Assignment.
What you give back should be only the lines from the one holding "Email: abdulla.ali.mahmood@gmail.com" through the final line of the records, each reproduced exactly.

Exercise materials.
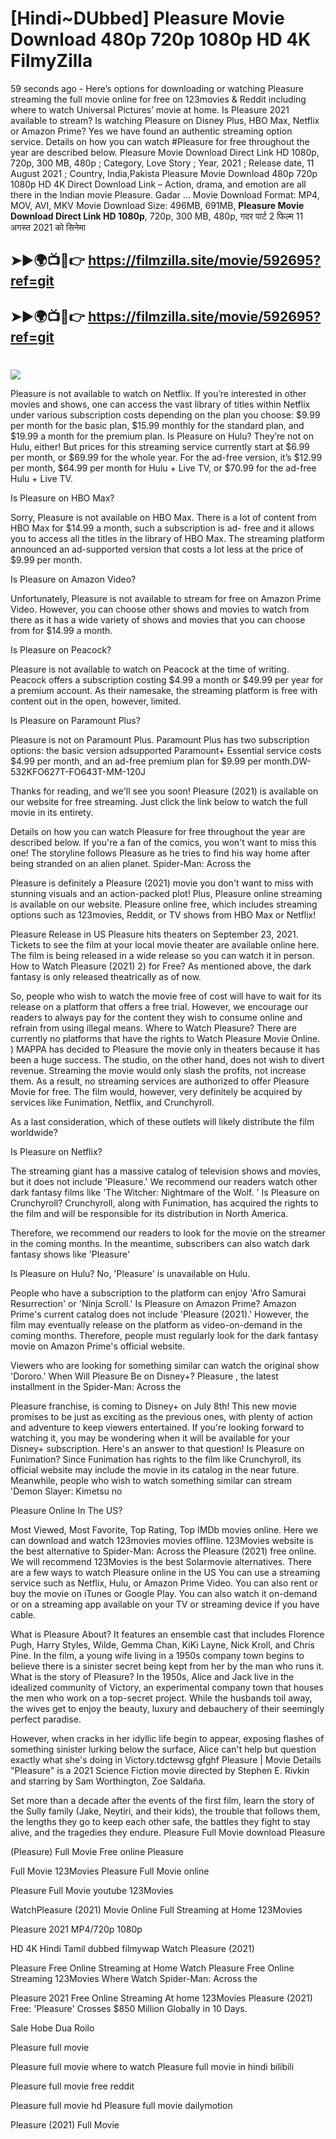 # [Hindi~DUbbed] Pleasure Movie Download 480p 720p 1080p HD 4K FilmyZilla


59 seconds ago - Here’s options for downloading or watching Pleasure streaming the full movie online for free on 123movies & Reddit including where to watch Universal Pictures’ movie at home. Is Pleasure 2021 available to stream? Is watching Pleasure on Disney Plus, HBO Max, Netflix or Amazon Prime? Yes we have found an authentic streaming option service. Details on how you can watch #Pleasure for free throughout the year are described below. Pleasure Movie Download Direct Link HD 1080p, 720p, 300 MB, 480p ; Category, Love Story ; Year, 2021 ; Release date, 11 August 2021 ; Country, India,Pakista Pleasure Movie Download 480p 720p 1080p HD 4K Direct Download Link – Action, drama, and emotion are all there in the Indian movie Pleasure. Gadar ...
Movie Download Format: MP4, MOV, AVI, MKV
Movie Download Size: 496MB, 691MB, **Pleasure Movie Download Direct Link HD 1080p**, 720p, 300 MB, 480p, गदर पार्ट 2 फिल्म 11 अगस्त 2021 को सिनेमा

## ➤►🌍📺📱👉   https://filmzilla.site/movie/592695?ref=git

## ➤►🌍📺📱👉   https://filmzilla.site/movie/592695?ref=git

#

<img src="https://image.tmdb.org/t/p/w780//y0LhmaMYpFkIfrUlOpJYTVMH2eA.jpg" />

Pleasure is not available to watch on Netflix. If you’re interested in other movies and shows, one can access the vast library of titles within Netflix under various subscription costs depending on the plan you choose: $9.99 per month for the basic plan, $15.99 monthly for the standard plan, and $19.99 a month for the premium plan. Is Pleasure on Hulu? They’re not on Hulu, either! But prices for this streaming service currently start at $6.99 per month, or $69.99 for the whole year. For the ad-free version, it’s $12.99 per month, $64.99 per month for Hulu + Live TV, or $70.99 for the ad-free Hulu + Live TV.

Is Pleasure on HBO Max?

Sorry, Pleasure is not available on HBO Max. There is a lot of content from HBO Max for $14.99 a month, such a subscription is ad- free and it allows you to access all the titles in the library of HBO Max. The streaming platform announced an ad-supported version that costs a lot less at the price of $9.99 per month.

Is Pleasure on Amazon Video?

Unfortunately, Pleasure is not available to stream for free on Amazon Prime Video. However, you can choose other shows and movies to watch from there as it has a wide variety of shows and movies that you can choose from for $14.99 a month.

Is Pleasure on Peacock?

Pleasure is not available to watch on Peacock at the time of writing. Peacock offers a subscription costing $4.99 a month or $49.99 per year for a premium account. As their namesake, the streaming platform is free with content out in the open, however, limited.

Is Pleasure on Paramount Plus?

Pleasure is not on Paramount Plus. Paramount Plus has two subscription options: the basic version adsupported Paramount+ Essential service costs $4.99 per month, and an ad-free premium plan for $9.99 per month.DW-532KFO627T-FO643T-MM-120J

Thanks for reading, and we'll see you soon! Pleasure (2021) is available on our website for free streaming. Just click the link below to watch the full movie in its entirety.

Details on how you can watch Pleasure for free throughout the year are described below. If you're a fan of the comics, you won't want to miss this one! The storyline follows Pleasure as he tries to find his way home after being stranded on an alien planet. Spider-Man: Across the

Pleasure is definitely a Pleasure (2021) movie you don't want to miss with stunning visuals and an action-packed plot! Plus, Pleasure online streaming is available on our website. Pleasure online free, which includes streaming options such as 123movies, Reddit, or TV shows from HBO Max or Netflix!

Pleasure Release in US Pleasure hits theaters on September 23, 2021. Tickets to see the film at your local movie theater are available online here. The film is being released in a wide release so you can watch it in person. How to Watch Pleasure (2021) 2) for Free? As mentioned above, the dark fantasy is only released theatrically as of now.

So, people who wish to watch the movie free of cost will have to wait for its release on a platform that offers a free trial. However, we encourage our readers to always pay for the content they wish to consume online and refrain from using illegal means. Where to Watch Pleasure? There are currently no platforms that have the rights to Watch Pleasure Movie Online. ) MAPPA has decided to Pleasure the movie only in theaters because it has been a huge success. The studio, on the other hand, does not wish to divert revenue. Streaming the movie would only slash the profits, not increase them. As a result, no streaming services are authorized to offer Pleasure Movie for free. The film would, however, very definitely be acquired by services like Funimation, Netflix, and Crunchyroll.

As a last consideration, which of these outlets will likely distribute the film worldwide?

Is Pleasure on Netflix?

The streaming giant has a massive catalog of television shows and movies, but it does not include 'Pleasure.' We recommend our readers watch other dark fantasy films like 'The Witcher: Nightmare of the Wolf. ' Is Pleasure on Crunchyroll? Crunchyroll, along with Funimation, has acquired the rights to the film and will be responsible for its distribution in North America.

Therefore, we recommend our readers to look for the movie on the streamer in the coming months. In the meantime, subscribers can also watch dark fantasy shows like 'Pleasure'

Is Pleasure on Hulu? No, 'Pleasure' is unavailable on Hulu.

People who have a subscription to the platform can enjoy 'Afro Samurai Resurrection' or 'Ninja Scroll.' Is Pleasure on Amazon Prime? Amazon Prime's current catalog does not include 'Pleasure (2021).' However, the film may eventually release on the platform as video-on-demand in the coming months. Therefore, people must regularly look for the dark fantasy movie on Amazon Prime's official website.

Viewers who are looking for something similar can watch the original show 'Dororo.' When Will Pleasure Be on Disney+? Pleasure , the latest installment in the Spider-Man: Across the

Pleasure franchise, is coming to Disney+ on July 8th! This new movie promises to be just as exciting as the previous ones, with plenty of action and adventure to keep viewers entertained. If you're looking forward to watching it, you may be wondering when it will be available for your Disney+ subscription. Here's an answer to that question! Is Pleasure on Funimation? Since Funimation has rights to the film like Crunchyroll, its official website may include the movie in its catalog in the near future. Meanwhile, people who wish to watch something similar can stream 'Demon Slayer: Kimetsu no

Pleasure Online In The US?

Most Viewed, Most Favorite, Top Rating, Top IMDb movies online. Here we can download and watch 123movies movies offline. 123Movies website is the best alternative to Spider-Man: Across the Pleasure (2021) free online. We will recommend 123Movies is the best Solarmovie alternatives. There are a few ways to watch Pleasure online in the US You can use a streaming service such as Netflix, Hulu, or Amazon Prime Video. You can also rent or buy the movie on iTunes or Google Play. You can also watch it on-demand or on a streaming app available on your TV or streaming device if you have cable.

What is Pleasure About? It features an ensemble cast that includes Florence Pugh, Harry Styles, Wilde, Gemma Chan, KiKi Layne, Nick Kroll, and Chris Pine. In the film, a young wife living in a 1950s company town begins to believe there is a sinister secret being kept from her by the man who runs it. What is the story of Pleasure? In the 1950s, Alice and Jack live in the idealized community of Victory, an experimental company town that houses the men who work on a top-secret project. While the husbands toil away, the wives get to enjoy the beauty, luxury and debauchery of their seemingly perfect paradise.

However, when cracks in her idyllic life begin to appear, exposing flashes of something sinister lurking below the surface, Alice can't help but question exactly what she's doing in Victory.tdctewsg gfghf Pleasure | Movie Details "Pleasure" is a 2021 Science Fiction movie directed by Stephen E. Rivkin and starring by Sam Worthington, Zoe Saldaña.

Set more than a decade after the events of the first film, learn the story of the Sully family (Jake, Neytiri, and their kids), the trouble that follows them, the lengths they go to keep each other safe, the battles they fight to stay alive, and the tragedies they endure. Pleasure Full Movie download Pleasure

(Pleasure) Full Movie Free online Pleasure

Full Movie 123Movies Pleasure Full Movie online

Pleasure Full Movie youtube 123Movies

WatchPleasure (2021) Movie Online Full Streaming at Home 123Movies

Pleasure 2021 MP4/720p 1080p

HD 4K Hindi Tamil dubbed filmywap Watch Pleasure (2021)

Pleasure Free Online Streaming at Home Watch Pleasure Free Online Streaming 123Movies Where Watch Spider-Man: Across the

Pleasure 2021 Free Online Streaming At home 123Movies Pleasure (2021) Free: 'Pleasure' Crosses $850 Million Globally in 10 Days.

Sale Hobe Dua Roilo

Pleasure full movie

Pleasure full movie where to watch Pleasure full movie in hindi bilibili

Pleasure full movie free reddit

Pleasure full movie hd Pleasure full movie dailymotion

Pleasure (2021) Full Movie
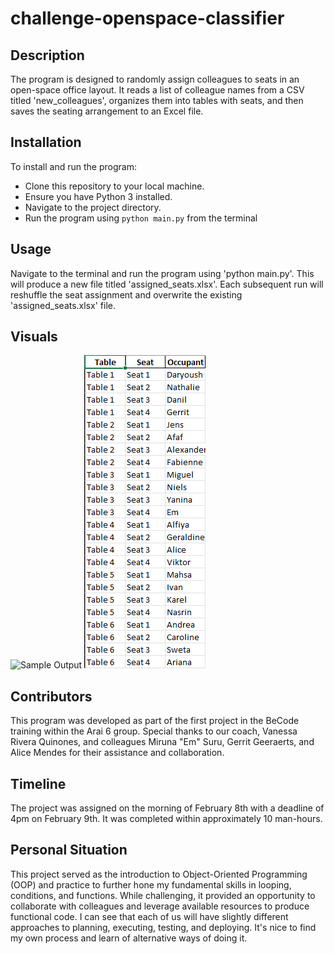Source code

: # challenge-openspace-classifier

## Description
The program is designed to randomly assign colleagues to seats in an open-space office layout. It reads a list of colleague names from a CSV titled 'new_colleagues', organizes them into tables with seats, and then saves the seating arrangement to an Excel file.

## Installation
To install and run the program:
- Clone this repository to your local machine.
- Ensure you have Python 3 installed.
- Navigate to the project directory.
- Run the program using `python main.py` from the terminal

## Usage
Navigate to the terminal and run the program using 'python main.py'. This will produce a new file titled 'assigned_seats.xlsx'. Each subsequent run will reshuffle the seat assignment and overwrite the existing 'assigned_seats.xlsx' file. 

## Visuals
![Sample Output](utils/Excel_File_Image.png.png)
![Sample Output](utils/Excel_Example_Output.png)

## Contributors
This program was developed as part of the first project in the BeCode training within the Arai 6 group. Special thanks to our coach, Vanessa Rivera Quinones, and colleagues Miruna "Em" Suru, Gerrit Geeraerts, and Alice Mendes for their assistance and collaboration.

## Timeline
The project was assigned on the morning of February 8th with a deadline of 4pm on February 9th. It was completed within approximately 10 man-hours.

## Personal Situation
This project served as the introduction to Object-Oriented Programming (OOP) and practice to further hone my fundamental skills in looping, conditions, and functions. While challenging, it provided an opportunity to collaborate with colleagues and leverage available resources to produce functional code. I can see that each of us will have slightly different approaches to planning, executing, testing, and deploying. It's nice to find my own process and learn of alternative ways of doing it. 

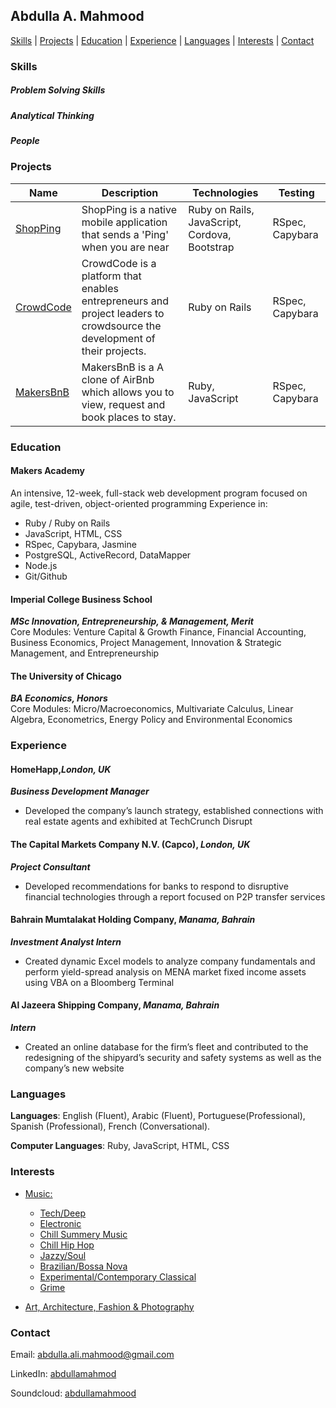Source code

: ## Abdulla A. Mahmood


[Skills](#skills) | [Projects](#projects) | [Education](#education) | [Experience](#experience) | [Languages](#languages) | [Interests](#interests) | [Contact](#contact)

### Skills

##### Problem Solving Skills

##### Analytical Thinking

##### People


### Projects


| Name          | Description | Technologies                       | Testing |
|---------------|-------------|------------------------------------|---------|
| [ShopPing](https://github.com/abdullamahmood/shopping-list-app) |  ShopPing is a native mobile application that sends a 'Ping' when you are near         | Ruby on Rails, JavaScript, Cordova, Bootstrap |RSpec, Capybara  |
| [CrowdCode](https://github.com/abdullamahmood/crowdcode)    |CrowdCode is a platform that enables entrepreneurs and project leaders to crowdsource the development of their projects. | Ruby on Rails                      |RSpec, Capybara  |
| [MakersBnB](https://github.com/abdullamahmood/makers-bnb)    |MakersBnB is a A clone of AirBnb which allows you to view, request and book places to stay.            | Ruby, JavaScript                   |RSpec, Capybara  |


### Education

#### Makers Academy
An intensive, 12-week, full-stack web development program focused on agile, test-driven, object-oriented programming
Experience in:
* Ruby / Ruby on Rails
* JavaScript, HTML, CSS
* RSpec, Capybara, Jasmine
* PostgreSQL, ActiveRecord, DataMapper
* Node.js
* Git/Github


#### Imperial College Business School
___MSc Innovation, Entrepreneurship, & Management, Merit___
<br>
Core Modules: Venture Capital & Growth Finance, Financial Accounting, Business Economics, Project Management, Innovation & Strategic Management, and Entrepreneurship


#### The University of Chicago
___BA Economics, Honors___
<br>
Core Modules: Micro/Macroeconomics, Multivariate Calculus, Linear Algebra, Econometrics, Energy Policy and Environmental Economics


### Experience

#### HomeHapp,___London, UK___
 ___Business Development Manager___
 * Developed the company’s launch strategy, established connections with real estate agents and exhibited at TechCrunch Disrupt

#### The Capital Markets Company N.V. (Capco), ___London, UK___
___Project Consultant___

* Developed recommendations for banks to respond to disruptive financial technologies through a report focused on P2P transfer services

#### Bahrain Mumtalakat Holding Company, ___Manama, Bahrain___
___Investment Analyst Intern___
* Created dynamic Excel models to analyze company fundamentals and perform yield-spread analysis on MENA market fixed income assets using VBA on a Bloomberg Terminal
#### Al Jazeera Shipping Company,  ___Manama, Bahrain___
___Intern___
* Created an online database for the firm’s fleet and contributed to the redesigning of the shipyard’s security and safety systems as well as the company’s new website



### Languages

**Languages**: English (Fluent), Arabic (Fluent), Portuguese(Professional), Spanish (Professional), French (Conversational).

**Computer Languages**: Ruby, JavaScript, HTML, CSS

### Interests
* [Music:](http://www.soundcloud.com/abdullamahmood)
  * [Tech/Deep](http://www.soundcloud.com/abdullamahmood/sets/tech16)
  * [Electronic](http://www.soundcloud.com/abdullamahmood/sets/ss16)
  * [Chill Summery Music](http://soundcloud.com/abdullamahmood/sets/chillsummer16)
  * [Chill Hip Hop](http://www.soundcloud.com/abdullamahmood/sets/chill-hip-hop)
  * [Jazzy/Soul](http://www.soundcloud.com/sets/jazzy-soul-vibes)
  * [Brazilian/Bossa Nova](http://www.soundcloud.com/abdullamahmood/sets/bossa)
  * [Experimental/Contemporary Classical](http://www.soundcloud.com/abdullamahmood/sets/nilafur)
  * [Grime](http://www.soundcloud.com/abdullamahmood/sets/grime)

* [Art, Architecture, Fashion & Photography](https://abdullamahmood.tumblr.com/)


### Contact

Email: abdulla.ali.mahmood@gmail.com

LinkedIn: [abdullamahmod](#https://www.linkedin.com/in/abdullamahmood)

Soundcloud: [abdullamahmood](#https://www.soundcloud.com/abdullamahmood)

Exercise output.
Email: abdulla.ali.mahmood@gmail.com

LinkedIn: [abdullamahmod](#https://www.linkedin.com/in/abdullamahmood)

Soundcloud: [abdullamahmood](#https://www.soundcloud.com/abdullamahmood)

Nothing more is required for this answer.